Por Volney Aparecido de Gouveia
Em primeiro de julho de 2024, comemorou-se o fim do longo ciclo de hiperinflação na economia brasileira, depois de o País ter assistido à maior inflação de sua história em 1993. Foi 2.477% medida pelo IPCA (IBGE)! No período 1980-1993, a inflação média havia ficado em 303% ao ano; enquanto, no período 1993-2023, foi de 5,9%!
A crise de credibilidade dos governos impedia o êxito de qualquer plano, exatamente porque tais governos ou evitavam custos políticos e sociais das medidas restritivas (Sarney), ou porque impunham medidas drásticas do tipo “jogar a água do banho com a criança junto” (Collor), ou seja, diminuir a inflação por meio de confiscos da poupança e limitar o crédito ao extremo até asfixiar financeiramente os agentes econômicos.
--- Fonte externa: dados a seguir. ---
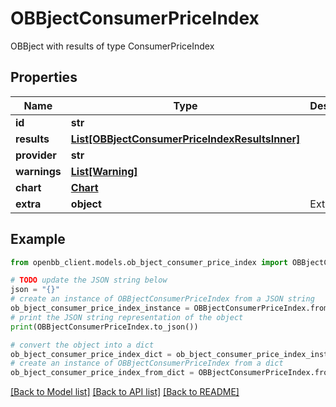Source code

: # OBBjectConsumerPriceIndex

OBBject with results of type ConsumerPriceIndex

## Properties

Name | Type | Description | Notes
------------ | ------------- | ------------- | -------------
**id** | **str** |  | [optional] 
**results** | [**List[OBBjectConsumerPriceIndexResultsInner]**](OBBjectConsumerPriceIndexResultsInner.md) |  | [optional] 
**provider** | **str** |  | [optional] 
**warnings** | [**List[Warning]**](Warning.md) |  | [optional] 
**chart** | [**Chart**](Chart.md) |  | [optional] 
**extra** | **object** | Extra info. | [optional] 

## Example

```python
from openbb_client.models.ob_bject_consumer_price_index import OBBjectConsumerPriceIndex

# TODO update the JSON string below
json = "{}"
# create an instance of OBBjectConsumerPriceIndex from a JSON string
ob_bject_consumer_price_index_instance = OBBjectConsumerPriceIndex.from_json(json)
# print the JSON string representation of the object
print(OBBjectConsumerPriceIndex.to_json())

# convert the object into a dict
ob_bject_consumer_price_index_dict = ob_bject_consumer_price_index_instance.to_dict()
# create an instance of OBBjectConsumerPriceIndex from a dict
ob_bject_consumer_price_index_from_dict = OBBjectConsumerPriceIndex.from_dict(ob_bject_consumer_price_index_dict)
```
[[Back to Model list]](../README.md#documentation-for-models) [[Back to API list]](../README.md#documentation-for-api-endpoints) [[Back to README]](../README.md)


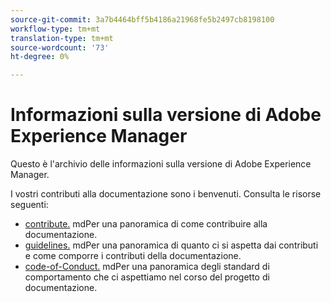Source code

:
 ```yaml
---
source-git-commit: 3a7b4464bff5b4186a21968fe5b2497cb8198100
workflow-type: tm+mt
translation-type: tm+mt
source-wordcount: '73'
ht-degree: 0%

---
```

# Informazioni sulla versione di Adobe Experience Manager

Questo è l&#39;archivio delle informazioni sulla versione di Adobe Experience Manager.

I vostri contributi alla documentazione sono i benvenuti. Consulta le risorse seguenti:

* [contribute.](contributing.md) mdPer una panoramica di come contribuire alla documentazione.
* [guidelines.](guidelines.md) mdPer una panoramica di quanto ci si aspetta dai contributi e come comporre i contributi della documentazione.
* [code-of-Conduct.](code-of-conduct.md) mdPer una panoramica degli standard di comportamento che ci aspettiamo nel corso del progetto di documentazione.
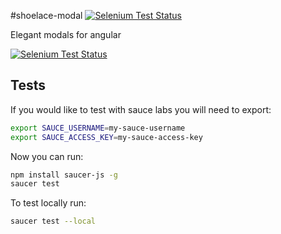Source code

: #shoelace-modal [![Selenium Test Status](https://saucelabs.com/buildstatus/shoelace-modal)](https://saucelabs.com/u/shoelace-modal)

Elegant modals for angular

[![Selenium Test Status](https://saucelabs.com/browser-matrix/shoelace-modal.svg)](https://saucelabs.com/u/shoelace-modal)

## Tests

If you would like to test with sauce labs you will need to export:

```sh
export SAUCE_USERNAME=my-sauce-username
export SAUCE_ACCESS_KEY=my-sauce-access-key
```

Now you can run:

```sh
npm install saucer-js -g
saucer test
```

To test locally run:

```sh
saucer test --local
```

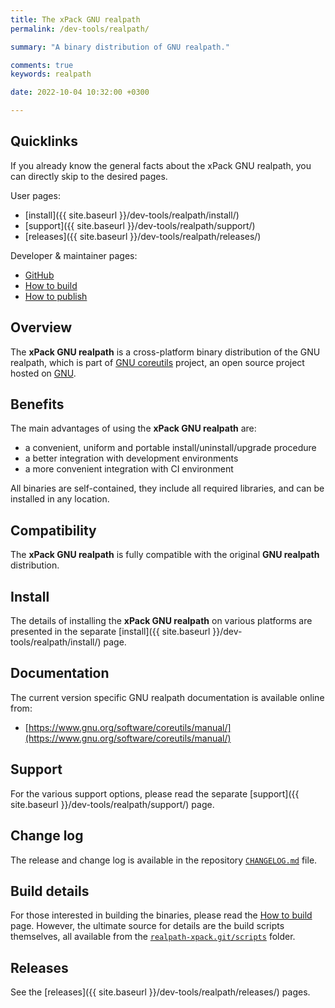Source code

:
 ```yaml
---
title: The xPack GNU realpath
permalink: /dev-tools/realpath/

summary: "A binary distribution of GNU realpath."

comments: true
keywords: realpath

date: 2022-10-04 10:32:00 +0300

---
```


## Quicklinks

If you already know the general facts about the xPack GNU realpath, you can
directly skip to the desired pages.

User pages:

- [install]({{ site.baseurl }}/dev-tools/realpath/install/)
- [support]({{ site.baseurl }}/dev-tools/realpath/support/)
- [releases]({{ site.baseurl }}/dev-tools/realpath/releases/)

Developer & maintainer pages:

- [GitHub](https://github.com/xpack-dev-tools/realpath-xpack/)
- [How to build](https://github.com/xpack-dev-tools/realpath-xpack/blob/xpack/README-BUILD.md)
- [How to publish](https://github.com/xpack-dev-tools/realpath-xpack/blob/xpack/README-RELEASE.md)

## Overview

The **xPack GNU realpath** is a cross-platform binary distribution of the
GNU realpath, which is part of
[GNU coreutils](https://www.gnu.org/software/coreutils/) project,
an open source project hosted on
[GNU](https://git.savannah.gnu.org/gitweb/?p=coreutils.git).

## Benefits

The main advantages of using the **xPack GNU realpath** are:

- a convenient, uniform and portable install/uninstall/upgrade procedure
- a better integration with development environments
- a more convenient integration with CI environment

All binaries are self-contained, they include all required libraries,
and can be installed in any location.

## Compatibility

The **xPack GNU realpath** is fully compatible with the original **GNU realpath**
distribution.

## Install

The details of installing the **xPack GNU realpath** on various platforms are
presented in the separate
[install]({{ site.baseurl }}/dev-tools/realpath/install/) page.

## Documentation

The current version specific GNU realpath documentation is available online from:

- [https://www.gnu.org/software/coreutils/manual/](https://www.gnu.org/software/coreutils/manual/)

## Support

For the various support options, please read the separate
[support]({{ site.baseurl }}/dev-tools/realpath/support/) page.

## Change log

The release and change log is available in the repository
[`CHANGELOG.md`](https://github.com/xpack-dev-tools/realpath-xpack/blob/xpack/CHANGELOG.md) file.

## Build details

For those interested in building the binaries, please read the
[How to build](https://github.com/xpack-dev-tools/realpath-xpack/blob/xpack/README-BUILD.md)
page.
However, the ultimate source for details are the build scripts themselves,
all available from the
[`realpath-xpack.git/scripts`](https://github.com/xpack-dev-tools/realpath-xpack/tree/xpack/scripts/)
folder.

## Releases

See the [releases]({{ site.baseurl }}/dev-tools/realpath/releases/) pages.
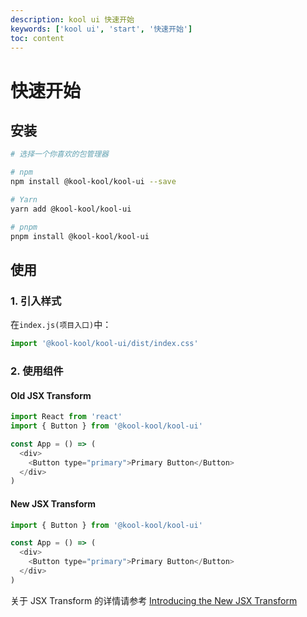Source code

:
 ```yaml
---
description: kool ui 快速开始
keywords: ['kool ui', 'start', '快速开始']
toc: content
---
```


# 快速开始

## 安装

```bash
# 选择一个你喜欢的包管理器

# npm
npm install @kool-kool/kool-ui --save

# Yarn
yarn add @kool-kool/kool-ui

# pnpm
pnpm install @kool-kool/kool-ui
```

## 使用

### 1. 引入样式

在`index.js(项目入口)`中：

```js
import '@kool-kool/kool-ui/dist/index.css'
```

### 2. 使用组件

#### Old JSX Transform

```js
import React from 'react'
import { Button } from '@kool-kool/kool-ui'

const App = () => (
  <div>
    <Button type="primary">Primary Button</Button>
  </div>
)
```

#### New JSX Transform

```js
import { Button } from '@kool-kool/kool-ui'

const App = () => (
  <div>
    <Button type="primary">Primary Button</Button>
  </div>
)
```

关于 JSX Transform 的详情请参考 [Introducing the New JSX Transform](https://reactjs.org/blog/2020/09/22/introducing-the-new-jsx-transform.html)
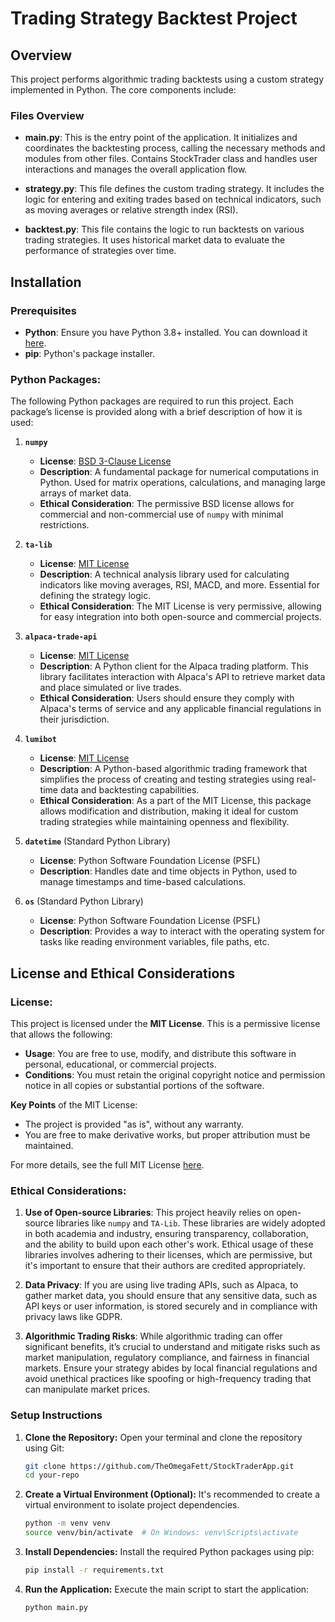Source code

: # Trading Strategy Backtest Project

## Overview

This project performs algorithmic trading backtests using a custom strategy implemented in Python. The core components include:

### Files Overview

- **main.py**: This is the entry point of the application. It initializes and coordinates the backtesting process, calling the necessary methods and modules from other files. Contains StockTrader class and handles user interactions and manages the overall application flow.

- **strategy.py**: This file defines the custom trading strategy. It includes the logic for entering and exiting trades based on technical indicators, such as moving averages or relative strength index (RSI).

- **backtest.py**: This file contains the logic to run backtests on various trading strategies. It uses historical market data to evaluate the performance of strategies over time.

## Installation

### Prerequisites

- **Python**: Ensure you have Python 3.8+ installed. You can download it [here](https://www.python.org/downloads/).
- **pip**: Python's package installer.

### Python Packages:

The following Python packages are required to run this project. Each package’s license is provided along with a brief description of how it is used:

1. **`numpy`**

   - **License**: [BSD 3-Clause License](https://opensource.org/licenses/BSD-3-Clause)
   - **Description**: A fundamental package for numerical computations in Python. Used for matrix operations, calculations, and managing large arrays of market data.
   - **Ethical Consideration**: The permissive BSD license allows for commercial and non-commercial use of `numpy` with minimal restrictions.

2. **`ta-lib`**

   - **License**: [MIT License](https://opensource.org/licenses/MIT)
   - **Description**: A technical analysis library used for calculating indicators like moving averages, RSI, MACD, and more. Essential for defining the strategy logic.
   - **Ethical Consideration**: The MIT License is very permissive, allowing for easy integration into both open-source and commercial projects.

3. **`alpaca-trade-api`**

   - **License**: [MIT License](https://opensource.org/licenses/MIT)
   - **Description**: A Python client for the Alpaca trading platform. This library facilitates interaction with Alpaca's API to retrieve market data and place simulated or live trades.
   - **Ethical Consideration**: Users should ensure they comply with Alpaca's terms of service and any applicable financial regulations in their jurisdiction.

4. **`lumibot`**

   - **License**: [MIT License](https://opensource.org/licenses/MIT)
   - **Description**: A Python-based algorithmic trading framework that simplifies the process of creating and testing strategies using real-time data and backtesting capabilities.
   - **Ethical Consideration**: As a part of the MIT License, this package allows modification and distribution, making it ideal for custom trading strategies while maintaining openness and flexibility.

5. **`datetime`** (Standard Python Library)

   - **License**: Python Software Foundation License (PSFL)
   - **Description**: Handles date and time objects in Python, used to manage timestamps and time-based calculations.

6. **`os`** (Standard Python Library)
   - **License**: Python Software Foundation License (PSFL)
   - **Description**: Provides a way to interact with the operating system for tasks like reading environment variables, file paths, etc.

## License and Ethical Considerations

### License:

This project is licensed under the **MIT License**. This is a permissive license that allows the following:

- **Usage**: You are free to use, modify, and distribute this software in personal, educational, or commercial projects.
- **Conditions**: You must retain the original copyright notice and permission notice in all copies or substantial portions of the software.

**Key Points** of the MIT License:

- The project is provided "as is", without any warranty.
- You are free to make derivative works, but proper attribution must be maintained.

For more details, see the full MIT License [here](https://opensource.org/licenses/MIT).

### Ethical Considerations:

1. **Use of Open-source Libraries**: This project heavily relies on open-source libraries like `numpy` and `TA-Lib`. These libraries are widely adopted in both academia and industry, ensuring transparency, collaboration, and the ability to build upon each other's work. Ethical usage of these libraries involves adhering to their licenses, which are permissive, but it's important to ensure that their authors are credited appropriately.

2. **Data Privacy**: If you are using live trading APIs, such as Alpaca, to gather market data, you should ensure that any sensitive data, such as API keys or user information, is stored securely and in compliance with privacy laws like GDPR.

3. **Algorithmic Trading Risks**: While algorithmic trading can offer significant benefits, it’s crucial to understand and mitigate risks such as market manipulation, regulatory compliance, and fairness in financial markets. Ensure your strategy abides by local financial regulations and avoid unethical practices like spoofing or high-frequency trading that can manipulate market prices.

### Setup Instructions

1. **Clone the Repository:**
   Open your terminal and clone the repository using Git:

   ```bash
   git clone https://github.com/TheOmegaFett/StockTraderApp.git
   cd your-repo
   ```

2. **Create a Virtual Environment (Optional):**
   It's recommended to create a virtual environment to isolate project dependencies.

   ```bash
   python -m venv venv
   source venv/bin/activate  # On Windows: venv\Scripts\activate
   ```

3. **Install Dependencies:**
   Install the required Python packages using pip:

   ```bash
   pip install -r requirements.txt
   ```

4. **Run the Application:**
   Execute the main script to start the application:
   ```bash
   python main.py
   ```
Reduzia-se a inflação rápida e temporariamente, mas a um custo socioeconômico elevado.
Mas o “pulo do gato” para eliminar a hiperinflação foi a criação da Unidade Real de Valor (URV). Esta significava convergir todas as expectativas para um único indexador. Ao contrário dos planos anteriores, não haveria congelamentos de preços e nem de salários; não haveria reajustes de salário mínimo e nem facilidades de crédito. Haveria contenção de demanda e estímulos à oferta. Em fevereiro de 1994, os preços em URV e em cruzeiro real conviveram simultaneamente. Os agentes econômicos tinham de estabelecer seus preços nas duas “moedas” (URV e cruzeiro real).
Se antes os agentes tinham seus preços congelados, desta vez a estratégia era deixar todos remarcarem seus preços à vontade, o que, consequentemente, refletia na própria cotação da URV, que era usada, na sequência, para converter todos os preços.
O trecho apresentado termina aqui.